◆ What needs to be done:
Copy exactly every line below, from the first through the one that contains "#### フェーズ 3", and skip all pictures.

◆ Given records:

════════════════════

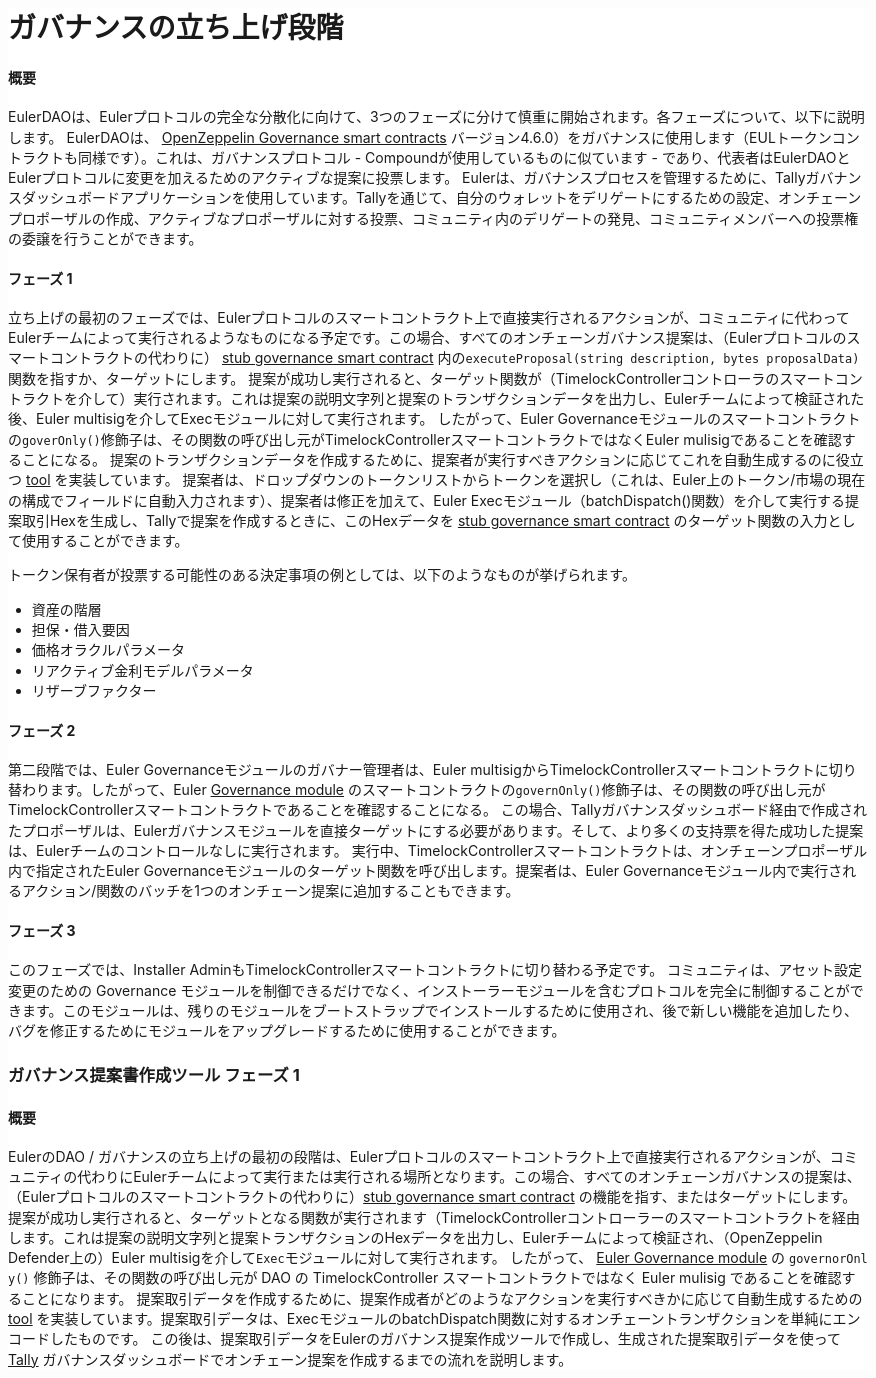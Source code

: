 # ガバナンスの立ち上げ段階

#### 概要

EulerDAOは、Eulerプロトコルの完全な分散化に向けて、3つのフェーズに分けて慎重に開始されます。各フェーズについて、以下に説明します。 EulerDAOは、 [OpenZeppelin Governance smart contracts](https://github.com/OpenZeppelin/openzeppelin-contracts/tree/master/contracts/governance) バージョン4.6.0）をガバナンスに使用します（EULトークンコントラクトも同様です）。これは、ガバナンスプロトコル - Compoundが使用しているものに似ています - であり、代表者はEulerDAOとEulerプロトコルに変更を加えるためのアクティブな提案に投票します。 Eulerは、ガバナンスプロセスを管理するために、Tallyガバナンスダッシュボードアプリケーションを使用しています。Tallyを通じて、自分のウォレットをデリゲートにするための設定、オンチェーンプロポーザルの作成、アクティブなプロポーザルに対する投票、コミュニティ内のデリゲートの発見、コミュニティメンバーへの投票権の委譲を行うことができます。

#### フェーズ 1

立ち上げの最初のフェーズでは、Eulerプロトコルのスマートコントラクト上で直接実行されるアクションが、コミュニティに代わってEulerチームによって実行されるようなものになる予定です。この場合、すべてのオンチェーンガバナンス提案は、（Eulerプロトコルのスマートコントラクトの代わりに） [stub governance smart contract](https://etherscan.io/address/0x8233f21dda26229c8b0586c3c2521be5da0e6328) 内の`executeProposal(string description, bytes proposalData)`関数を指すか、ターゲットにします。 提案が成功し実行されると、ターゲット関数が（TimelockControllerコントローラのスマートコントラクトを介して）実行されます。これは提案の説明文字列と提案のトランザクションデータを出力し、Eulerチームによって検証された後、Euler multisigを介してExecモジュールに対して実行されます。 したがって、Euler Governanceモジュールのスマートコントラクトの`goverOnly()`修飾子は、その関数の呼び出し元がTimelockControllerスマートコントラクトではなくEuler mulisigであることを確認することになる。 提案のトランザクションデータを作成するために、提案者が実行すべきアクションに応じてこれを自動生成するのに役立つ [tool](https://proposal.euler.finance/) を実装しています。 提案者は、ドロップダウンのトークンリストからトークンを選択し（これは、Euler上のトークン/市場の現在の構成でフィールドに自動入力されます）、提案者は修正を加えて、Euler Execモジュール（batchDispatch()関数）を介して実行する提案取引Hexを生成し、Tallyで提案を作成するときに、このHexデータを [stub governance smart contract](https://etherscan.io/address/0x8233f21dda26229c8b0586c3c2521be5da0e6328) のターゲット関数の入力として使用することができます。

トークン保有者が投票する可能性のある決定事項の例としては、以下のようなものが挙げられます。

* 資産の階層
* 担保・借入要因
* 価格オラクルパラメータ
* リアクティブ金利モデルパラメータ
* リザーブファクター

#### フェーズ 2

第二段階では、Euler Governanceモジュールのガバナー管理者は、Euler multisigからTimelockControllerスマートコントラクトに切り替わります。したがって、Euler [Governance module](https://github.com/euler-xyz/euler-contracts/blob/master/contracts/modules/Governance.sol) のスマートコントラクトの`governOnly()`修飾子は、その関数の呼び出し元がTimelockControllerスマートコントラクトであることを確認することになる。 この場合、Tallyガバナンスダッシュボード経由で作成されたプロポーザルは、Eulerガバナンスモジュールを直接ターゲットにする必要があります。そして、より多くの支持票を得た成功した提案は、Eulerチームのコントロールなしに実行されます。 実行中、TimelockControllerスマートコントラクトは、オンチェーンプロポーザル内で指定されたEuler Governanceモジュールのターゲット関数を呼び出します。提案者は、Euler Governanceモジュール内で実行されるアクション/関数のバッチを1つのオンチェーン提案に追加することもできます。

#### フェーズ 3

このフェーズでは、Installer AdminもTimelockControllerスマートコントラクトに切り替わる予定です。 コミュニティは、アセット設定変更のための Governance モジュールを制御できるだけでなく、インストーラーモジュールを含むプロトコルを完全に制御することができます。このモジュールは、残りのモジュールをブートストラップでインストールするために使用され、後で新しい機能を追加したり、バグを修正するためにモジュールをアップグレードするために使用することができます。

### ガバナンス提案書作成ツール フェーズ 1

#### 概要

EulerのDAO / ガバナンスの立ち上げの最初の段階は、Eulerプロトコルのスマートコントラクト上で直接実行されるアクションが、コミュニティの代わりにEulerチームによって実行または実行される場所となります。この場合、すべてのオンチェーンガバナンスの提案は、（Eulerプロトコルのスマートコントラクトの代わりに）[stub governance smart contract](https://etherscan.io/address/0x8233f21dda26229c8b0586c3c2521be5da0e6328) の機能を指す、またはターゲットにします。 提案が成功し実行されると、ターゲットとなる関数が実行されます（TimelockControllerコントローラーのスマートコントラクトを経由します。これは提案の説明文字列と提案トランザクションのHexデータを出力し、Eulerチームによって検証され、（OpenZeppelin Defender上の）Euler multisigを介して`Exec`モジュールに対して実行されます。 したがって、 [Euler Governance module](https://github.com/euler-xyz/euler-contracts/blob/master/contracts/modules/Governance.sol) の `governorOnly()` 修飾子は、その関数の呼び出し元が DAO の TimelockController スマートコントラクトではなく Euler mulisig であることを確認することになります。 提案取引データを作成するために、提案作成者がどのようなアクションを実行すべきかに応じて自動生成するための [tool](https://proposal.euler.finance/) を実装しています。提案取引データは、ExecモジュールのbatchDispatch関数に対するオンチェーントランザクションを単純にエンコードしたものです。 この後は、提案取引データをEulerのガバナンス提案作成ツールで作成し、生成された提案取引データを使って [Tally](https://www.tally.xyz/) ガバナンスダッシュボードでオンチェーン提案を作成するまでの流れを説明します。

════════════════════

◆ Solution to this problem:
Source code

: # ガバナンスの立ち上げ段階

#### 概要

EulerDAOは、Eulerプロトコルの完全な分散化に向けて、3つのフェーズに分けて慎重に開始されます。各フェーズについて、以下に説明します。 EulerDAOは、 [OpenZeppelin Governance smart contracts](https://github.com/OpenZeppelin/openzeppelin-contracts/tree/master/contracts/governance) バージョン4.6.0）をガバナンスに使用します（EULトークンコントラクトも同様です）。これは、ガバナンスプロトコル - Compoundが使用しているものに似ています - であり、代表者はEulerDAOとEulerプロトコルに変更を加えるためのアクティブな提案に投票します。 Eulerは、ガバナンスプロセスを管理するために、Tallyガバナンスダッシュボードアプリケーションを使用しています。Tallyを通じて、自分のウォレットをデリゲートにするための設定、オンチェーンプロポーザルの作成、アクティブなプロポーザルに対する投票、コミュニティ内のデリゲートの発見、コミュニティメンバーへの投票権の委譲を行うことができます。

#### フェーズ 1

立ち上げの最初のフェーズでは、Eulerプロトコルのスマートコントラクト上で直接実行されるアクションが、コミュニティに代わってEulerチームによって実行されるようなものになる予定です。この場合、すべてのオンチェーンガバナンス提案は、（Eulerプロトコルのスマートコントラクトの代わりに） [stub governance smart contract](https://etherscan.io/address/0x8233f21dda26229c8b0586c3c2521be5da0e6328) 内の`executeProposal(string description, bytes proposalData)`関数を指すか、ターゲットにします。 提案が成功し実行されると、ターゲット関数が（TimelockControllerコントローラのスマートコントラクトを介して）実行されます。これは提案の説明文字列と提案のトランザクションデータを出力し、Eulerチームによって検証された後、Euler multisigを介してExecモジュールに対して実行されます。 したがって、Euler Governanceモジュールのスマートコントラクトの`goverOnly()`修飾子は、その関数の呼び出し元がTimelockControllerスマートコントラクトではなくEuler mulisigであることを確認することになる。 提案のトランザクションデータを作成するために、提案者が実行すべきアクションに応じてこれを自動生成するのに役立つ [tool](https://proposal.euler.finance/) を実装しています。 提案者は、ドロップダウンのトークンリストからトークンを選択し（これは、Euler上のトークン/市場の現在の構成でフィールドに自動入力されます）、提案者は修正を加えて、Euler Execモジュール（batchDispatch()関数）を介して実行する提案取引Hexを生成し、Tallyで提案を作成するときに、このHexデータを [stub governance smart contract](https://etherscan.io/address/0x8233f21dda26229c8b0586c3c2521be5da0e6328) のターゲット関数の入力として使用することができます。

トークン保有者が投票する可能性のある決定事項の例としては、以下のようなものが挙げられます。

* 資産の階層
* 担保・借入要因
* 価格オラクルパラメータ
* リアクティブ金利モデルパラメータ
* リザーブファクター

#### フェーズ 2

第二段階では、Euler Governanceモジュールのガバナー管理者は、Euler multisigからTimelockControllerスマートコントラクトに切り替わります。したがって、Euler [Governance module](https://github.com/euler-xyz/euler-contracts/blob/master/contracts/modules/Governance.sol) のスマートコントラクトの`governOnly()`修飾子は、その関数の呼び出し元がTimelockControllerスマートコントラクトであることを確認することになる。 この場合、Tallyガバナンスダッシュボード経由で作成されたプロポーザルは、Eulerガバナンスモジュールを直接ターゲットにする必要があります。そして、より多くの支持票を得た成功した提案は、Eulerチームのコントロールなしに実行されます。 実行中、TimelockControllerスマートコントラクトは、オンチェーンプロポーザル内で指定されたEuler Governanceモジュールのターゲット関数を呼び出します。提案者は、Euler Governanceモジュール内で実行されるアクション/関数のバッチを1つのオンチェーン提案に追加することもできます。

#### フェーズ 3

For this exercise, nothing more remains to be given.